In the following sections, we discuss how to get started with several popular SageMaker DLCs.

Hugging Face TGI

Developed by Hugging Face, TGI is an inference framework for deploying and serving LLMs, offering a purpose-built solution that combines security, performance, and ease of management. TGI is specifically designed to deliver high-performance text generation through advanced features like tensor parallelism and continuous batching. It supports a wide range of popular open source LLMs, making it a popular choice for diverse AI applications. What sets TGI apart is its optimization for both NVIDIA GPUs and AWS accelerators with AWS Inferentia and AWS Trainium, providing optimal performance across different hardware configurations.

With the introduction of Container Caching, customers using the latest release of TGI containers on SageMaker will experience improved scaling performance. The caching mechanism works automatically, requiring no additional configuration or code changes. This seamless integration means that organizations can immediately benefit from faster scaling without any operational overhead.

Philipp Schmid, Technical Lead at Hugging Face, shares his perspective on this enhancement: “Hugging Face TGI containers are widely used by SageMaker inference customers, offering a powerful solution optimized for running popular models from the Hugging Face.

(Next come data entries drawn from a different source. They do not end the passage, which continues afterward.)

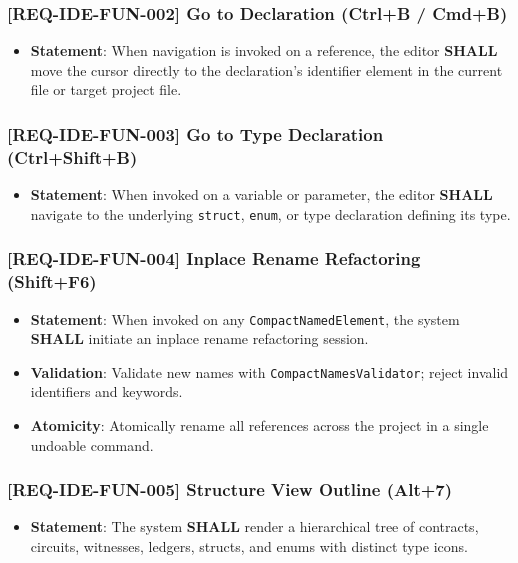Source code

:\subsubsection{[REQ-IDE-FUN-002] Go to Declaration (Ctrl+B / Cmd+B)}
\begin{itemize}
    \item \textbf{Statement}: When navigation is invoked on a reference, the editor \textbf{SHALL} move the cursor directly to the declaration's identifier element in the current file or target project file.
\end{itemize}

\subsubsection{[REQ-IDE-FUN-003] Go to Type Declaration (Ctrl+Shift+B)}
\begin{itemize}
    \item \textbf{Statement}: When invoked on a variable or parameter, the editor \textbf{SHALL} navigate to the underlying \texttt{struct}, \texttt{enum}, or type declaration defining its type.
\end{itemize}

\subsubsection{[REQ-IDE-FUN-004] Inplace Rename Refactoring (Shift+F6)}
\begin{itemize}
    \item \textbf{Statement}: When invoked on any \texttt{CompactNamedElement}, the system \textbf{SHALL} initiate an inplace rename refactoring session.
    \item \textbf{Validation}: Validate new names with \texttt{CompactNamesValidator}; reject invalid identifiers and keywords.
    \item \textbf{Atomicity}: Atomically rename all references across the project in a single undoable command.
\end{itemize}

\subsubsection{[REQ-IDE-FUN-005] Structure View Outline (Alt+7)}
\begin{itemize}
    \item \textbf{Statement}: The system \textbf{SHALL} render a hierarchical tree of contracts, circuits, witnesses, ledgers, structs, and enums with distinct type icons.
\end{itemize}

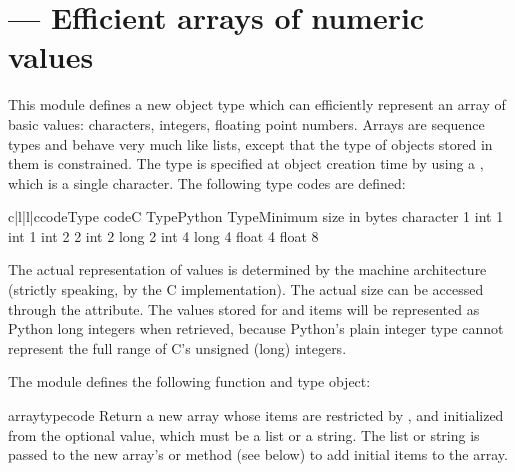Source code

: \section{ ---
         Efficient arrays of numeric values}



This module defines a new object type which can efficiently represent
an array of basic values: characters, integers, floating point
numbers.  Arrays are sequence types and behave very much
like lists, except that the type of objects stored in them is
constrained.  The type is specified at object creation time by using a
, which is a single character.  The following type
codes are defined:

\begin{tableiv}{c|l|l|c}{code}{Type code}{C Type}{Python Type}{Minimum size in bytes}
            {character}        {1}
     {int}              {1}
   {int}              {1}
    {int}              {2}
                {2}
      {int}              {2}
    {long}             {2}
     {int}              {4}
   {long}             {4}
           {float}            {4}
          {float}            {8}
\end{tableiv}

The actual representation of values is determined by the machine
architecture (strictly speaking, by the C implementation).  The actual
size can be accessed through the  attribute.  The values
stored  for  and  items will be represented as
Python long integers when retrieved, because Python's plain integer
type cannot represent the full range of C's unsigned (long) integers.


The module defines the following function and type object:

\begin{funcdesc}{array}{typecode}
Return a new array whose items are restricted by , and
initialized from the optional  value, which must be a
list or a string.  The list or string is passed to the new array's
 or  method (see below) to add
initial items to the array.
\end{funcdesc}

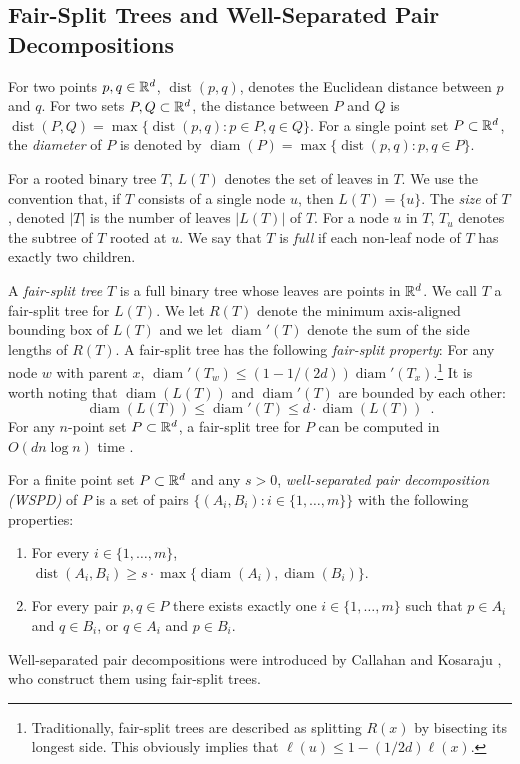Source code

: \documentclass{patmorin}
\DeclareMathOperator{\diam}{diam}
\DeclareMathOperator{\dist}{dist}
\begin{document}
\subsection{Fair-Split Trees and Well-Separated Pair Decompositions}

For two points $p,q\in\mathbb{R}^d$, $\dist(p,q)$, denotes the Euclidean distance
between $p$ and $q$. For two sets $P,Q\subset\mathbb{R}^d$, the distance between
$P$ and $Q$ is $\dist(P,Q)=\max\{\dist(p,q):p\in P, q\in Q\}$.  For a
single point set $P\subset\mathbb{R}^d$, the \emph{diameter} of $P$ is denoted
by $\diam(P)=\max\{\dist(p,q):p,q\in P\}$.

For a rooted binary tree $T$, $L(T)$ denotes the set of leaves in
$T$. We use the convention that, if $T$ consists of a single node $u$,
then $L(T)=\{u\}$. The \emph{size} of $T$, denoted $|T|$ is the number of
leaves $|L(T)|$ of $T$. For a node $u$ in $T$, $T_u$ denotes the subtree
of $T$ rooted at $u$.  We say that $T$ is \emph{full} if each non-leaf
node of $T$ has exactly two children.

A \emph{fair-split tree} $T$ is a full binary tree whose
leaves are points in $\mathbb{R}^d$.  We call $T$ a fair-split tree for $L(T)$.
We let $R(T)$ denote the minimum
axis-aligned bounding box of $L(T)$ and we let $\diam'(T)$ denote the
sum of the side lengths of $R(T)$.  A fair-split tree has the following
\emph{fair-split property}: For any node $w$ with parent $x$, $\diam'(T_w)
\le (1-1/(2d))\diam'(T_x)$.\footnote{Traditionally, fair-split trees
are described as splitting $R(x)$ by bisecting its longest side.
This obviously implies that $\ell(u)\le 1-(1/2d)\ell(x)$.} It is worth
noting that $\diam(L(T))$ and $\diam'(T)$ are bounded by each other:
\[
	\diam(L(T)) \le \diam'(T) \le d\cdot\diam(L(T)) \enspace .
\]	
For any $n$-point set $P\subset\mathbb{R}^d$, a fair-split tree for $P$ can be
computed in $O(dn\log n)$ time \cite{callahan.kosaraju:decomposition}.

For a finite point set $P\subset\mathbb{R}^d$ and any $s>0$,
\emph{well-separated pair decomposition (WSPD)} of $P$ is a set of pairs
$\{(A_i,B_i):i\in\{1,\ldots,m\}\}$ with the following properties:
\begin{enumerate}
  \item For every $i\in\{1,\ldots,m\}$, 
    $\dist(A_i,B_i)\ge s\cdot\max\{\diam(A_i),\diam(B_i)\}$.
  \item For every pair $p,q\in P$ there exists exactly one
    $i\in\{1,\ldots,m\}$ such that $p\in A_i$ and $q\in B_i$, or $q\in A_i$
    and $p\in B_i$.
\end{enumerate}
Well-separated pair decompositions were introduced by Callahan and
Kosaraju \cite{callahan.kosaraju:decomposition}, who construct them
using fair-split trees.
\end{document}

We are excited to see Container Caching speed up auto scaling for users, expanding the reach and adoption of open models from Hugging Face.”

You can use Container Caching with Hugging Face TGI using the following code:

// Using Container Caching for Huggingface TGI
//Create an IC with Hugging face image

create_inference_component(
        image="763104351884.dkr.ecr.<region>.amazonaws.com/huggingface-pytorch-tgi-inference:2.4.0-tgi2.4.0-gpu-py311-cu124-ubuntu22.04-v2.0", 
        model_url= "s3://path/to/your/model/artifacts"
        )

** We will cache latest version of currently maintained images - https://github.com/aws/deep-learning-containers/blob/master/available_images.md#sagemaker-framework-containers-sm-support-only

NVIDIA Triton

NVIDIA Triton Inference Server is a model server from NVIDIA that supports multiple deep learning frameworks and model formats. On SageMaker, Triton offers a comprehensive serving stack with support for various backends, including TensorRT, PyTorch, Python, and more. Triton is particularly powerful because of its ability to optimize inference across different hardware configurations while providing features like dynamic batching, concurrent model execution, and ensemble models. The Triton architecture enables efficient model serving through features like multi-framework support, optimized GPU utilization, and flexible model management.

With Container Caching, Triton deployments on SageMaker become even more efficient, especially when scaling large-scale inference workloads. This is particularly beneficial when deploying multiple models using Triton’s Python backend or when running model ensembles that require complex preprocessing and postprocessing pipelines. This improves the deployment and scaling experience for Triton workloads by eliminating the need to repeatedly download container images during scaling events.

Eliuth Triana, Global Lead Amazon Developer Relations at NVIDIA, comments on this enhancement:

“The integration of Container Caching with NVIDIA Triton Inference Server on SageMaker represents a significant advancement in serving machine learning models at scale. This feature perfectly complements Triton’s advanced serving capabilities by reducing deployment latency and optimizing resource utilization during scaling events. For customers running production workloads with Triton’s multi-framework support and dynamic batching, Container Caching provides faster response to demand spikes while maintaining Triton’s performance optimizations.”

To use Container Caching with NVIDIA Triton, use the following code:

// Using Container Caching for Triton
create_inference_component( 
    image="763104351884.dkr.ecr.<region>.amazonaws.com/sagemaker-tritonserver:24.09-py3", 
    model_url="s3://path/to/your/model/artifacts" 
)

PyTorch and TorchServe (now with vLLM engine integration)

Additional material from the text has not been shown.